Update (January 25, 2021) My Raspberry Pi powered webcam is now showing the Jordan Park Neighborhood in San Francisco, California. The Raspberry Pi Model B, Rev 2 is using the Raspberry Pi High Quality Camera (with the Raspberry Pi HQ Camera Lens – 6mm Wide Angle) and is running Motion (pi_buster_motion_4.3.2-1_armhf). Details to follow.
(Original post) I built a streaming webcam showing the view from my downtown Oakland apartment in November 2012. I used a Raspberry Pi (Model B Revision 1.0) and the Raspian Wheezy (2012-10-28) image. For the webcam/web server software, I used MJPG-streamer. The problem with MJPG-streamer is that if the images/stream is available on the internet, then anyone can access the software.

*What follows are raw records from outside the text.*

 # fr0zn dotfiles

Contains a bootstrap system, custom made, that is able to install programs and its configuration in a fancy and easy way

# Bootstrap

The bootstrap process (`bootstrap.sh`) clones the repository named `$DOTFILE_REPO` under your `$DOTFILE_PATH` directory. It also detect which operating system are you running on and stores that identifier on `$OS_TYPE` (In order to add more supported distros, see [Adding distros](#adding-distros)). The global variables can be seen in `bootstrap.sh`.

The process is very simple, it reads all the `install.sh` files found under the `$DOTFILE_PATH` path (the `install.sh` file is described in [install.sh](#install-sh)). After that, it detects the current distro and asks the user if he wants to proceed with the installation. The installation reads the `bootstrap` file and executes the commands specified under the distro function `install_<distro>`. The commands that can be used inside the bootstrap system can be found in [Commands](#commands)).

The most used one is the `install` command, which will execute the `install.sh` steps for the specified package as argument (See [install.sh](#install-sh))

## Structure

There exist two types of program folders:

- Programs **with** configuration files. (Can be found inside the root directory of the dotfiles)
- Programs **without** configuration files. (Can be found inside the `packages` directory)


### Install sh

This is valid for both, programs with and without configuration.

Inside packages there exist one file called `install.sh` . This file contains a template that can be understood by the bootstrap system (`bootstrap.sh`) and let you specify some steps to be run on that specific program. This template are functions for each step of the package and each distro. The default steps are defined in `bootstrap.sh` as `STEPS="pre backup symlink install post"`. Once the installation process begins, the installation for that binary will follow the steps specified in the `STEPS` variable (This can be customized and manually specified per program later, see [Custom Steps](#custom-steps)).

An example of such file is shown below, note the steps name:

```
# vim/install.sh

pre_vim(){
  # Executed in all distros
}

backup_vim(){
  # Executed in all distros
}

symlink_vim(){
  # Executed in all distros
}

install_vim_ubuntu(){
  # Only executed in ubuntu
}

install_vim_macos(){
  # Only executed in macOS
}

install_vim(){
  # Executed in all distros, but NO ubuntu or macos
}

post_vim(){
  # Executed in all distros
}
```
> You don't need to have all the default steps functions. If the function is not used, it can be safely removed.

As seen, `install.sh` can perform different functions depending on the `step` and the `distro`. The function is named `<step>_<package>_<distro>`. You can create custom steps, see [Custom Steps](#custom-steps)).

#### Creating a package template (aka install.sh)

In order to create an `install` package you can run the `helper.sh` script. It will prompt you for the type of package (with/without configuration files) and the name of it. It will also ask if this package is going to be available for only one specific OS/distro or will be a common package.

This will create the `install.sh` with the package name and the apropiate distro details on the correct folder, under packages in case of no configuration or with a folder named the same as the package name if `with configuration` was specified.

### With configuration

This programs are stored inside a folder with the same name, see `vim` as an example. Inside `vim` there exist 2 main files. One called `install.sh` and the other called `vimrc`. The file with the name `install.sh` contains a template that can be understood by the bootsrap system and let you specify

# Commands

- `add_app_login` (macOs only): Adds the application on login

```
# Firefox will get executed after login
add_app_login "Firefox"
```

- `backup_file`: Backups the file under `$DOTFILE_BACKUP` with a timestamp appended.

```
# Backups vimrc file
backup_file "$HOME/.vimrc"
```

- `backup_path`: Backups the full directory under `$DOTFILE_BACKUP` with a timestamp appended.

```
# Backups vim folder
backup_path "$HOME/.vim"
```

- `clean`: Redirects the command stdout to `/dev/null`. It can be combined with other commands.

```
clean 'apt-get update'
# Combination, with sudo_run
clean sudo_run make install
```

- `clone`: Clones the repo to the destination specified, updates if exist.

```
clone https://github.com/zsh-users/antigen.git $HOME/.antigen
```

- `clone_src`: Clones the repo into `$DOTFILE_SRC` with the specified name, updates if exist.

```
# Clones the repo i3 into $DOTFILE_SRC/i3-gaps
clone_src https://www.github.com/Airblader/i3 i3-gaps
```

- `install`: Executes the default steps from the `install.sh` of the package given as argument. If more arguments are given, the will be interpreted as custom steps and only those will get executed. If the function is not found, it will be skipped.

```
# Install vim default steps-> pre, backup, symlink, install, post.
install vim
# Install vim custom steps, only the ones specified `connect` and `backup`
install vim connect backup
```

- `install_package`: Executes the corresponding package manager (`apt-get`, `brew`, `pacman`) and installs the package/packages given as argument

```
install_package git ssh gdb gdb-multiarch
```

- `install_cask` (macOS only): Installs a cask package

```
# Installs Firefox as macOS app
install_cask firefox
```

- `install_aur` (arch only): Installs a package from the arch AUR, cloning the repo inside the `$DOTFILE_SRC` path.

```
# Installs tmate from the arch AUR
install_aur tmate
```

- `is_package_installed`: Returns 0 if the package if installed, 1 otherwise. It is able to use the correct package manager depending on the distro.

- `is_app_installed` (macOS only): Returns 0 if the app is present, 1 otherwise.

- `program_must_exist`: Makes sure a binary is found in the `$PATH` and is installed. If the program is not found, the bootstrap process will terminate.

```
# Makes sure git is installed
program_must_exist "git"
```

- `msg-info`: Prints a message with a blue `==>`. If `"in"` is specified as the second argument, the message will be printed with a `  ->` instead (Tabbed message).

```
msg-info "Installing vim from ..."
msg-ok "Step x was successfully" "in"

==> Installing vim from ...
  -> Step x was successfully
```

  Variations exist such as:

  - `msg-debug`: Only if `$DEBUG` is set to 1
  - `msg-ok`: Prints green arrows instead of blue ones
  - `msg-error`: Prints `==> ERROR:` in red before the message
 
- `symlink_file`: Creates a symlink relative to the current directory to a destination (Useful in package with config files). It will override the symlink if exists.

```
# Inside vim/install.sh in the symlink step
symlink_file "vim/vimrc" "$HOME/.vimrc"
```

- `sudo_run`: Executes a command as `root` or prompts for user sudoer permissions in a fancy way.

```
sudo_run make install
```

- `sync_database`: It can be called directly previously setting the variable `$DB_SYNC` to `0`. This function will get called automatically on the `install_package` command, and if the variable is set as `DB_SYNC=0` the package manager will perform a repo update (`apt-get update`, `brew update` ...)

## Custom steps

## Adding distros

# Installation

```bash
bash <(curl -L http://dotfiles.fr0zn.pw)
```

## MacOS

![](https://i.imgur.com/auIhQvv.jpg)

Recently my Raspberry Pi began to lose the WiFi connection. In researching various solutions, I disabled WiFi power management on the Edimax EW-7811Un nano-size USB WiFi adapter. That didn’t solve the problem. I switched to Ethernet but the connection still dropped.
I found a nice script for “Rebooting the Raspberry Pi when it loses wireless connection“. It’s a script that runs in crontab and checks for a network connection by pinging a local address. If the ping fails, it restarts wlan0.
The checkwifi.sh script worked great, but then I had an issue with the video stream image oscillating. The image would continually go between light and dark and the only way to stop it was to restart MJPG-streamer.
I decided to update to the current Raspbian Jessie with Pixel and some other webcam software. The Motion-Project seemed not to difficult – I could use it as a streaming webcam. I decided to use Motion 4.0 and Kenneth Lavrsen’s Motion 4.0 Guide to help set it up. I don’t know if the image oscillation is an issue caused by using the Creative Live! Cam Chat HD (auto exposure?) but this current setup seems to have resolved the issue.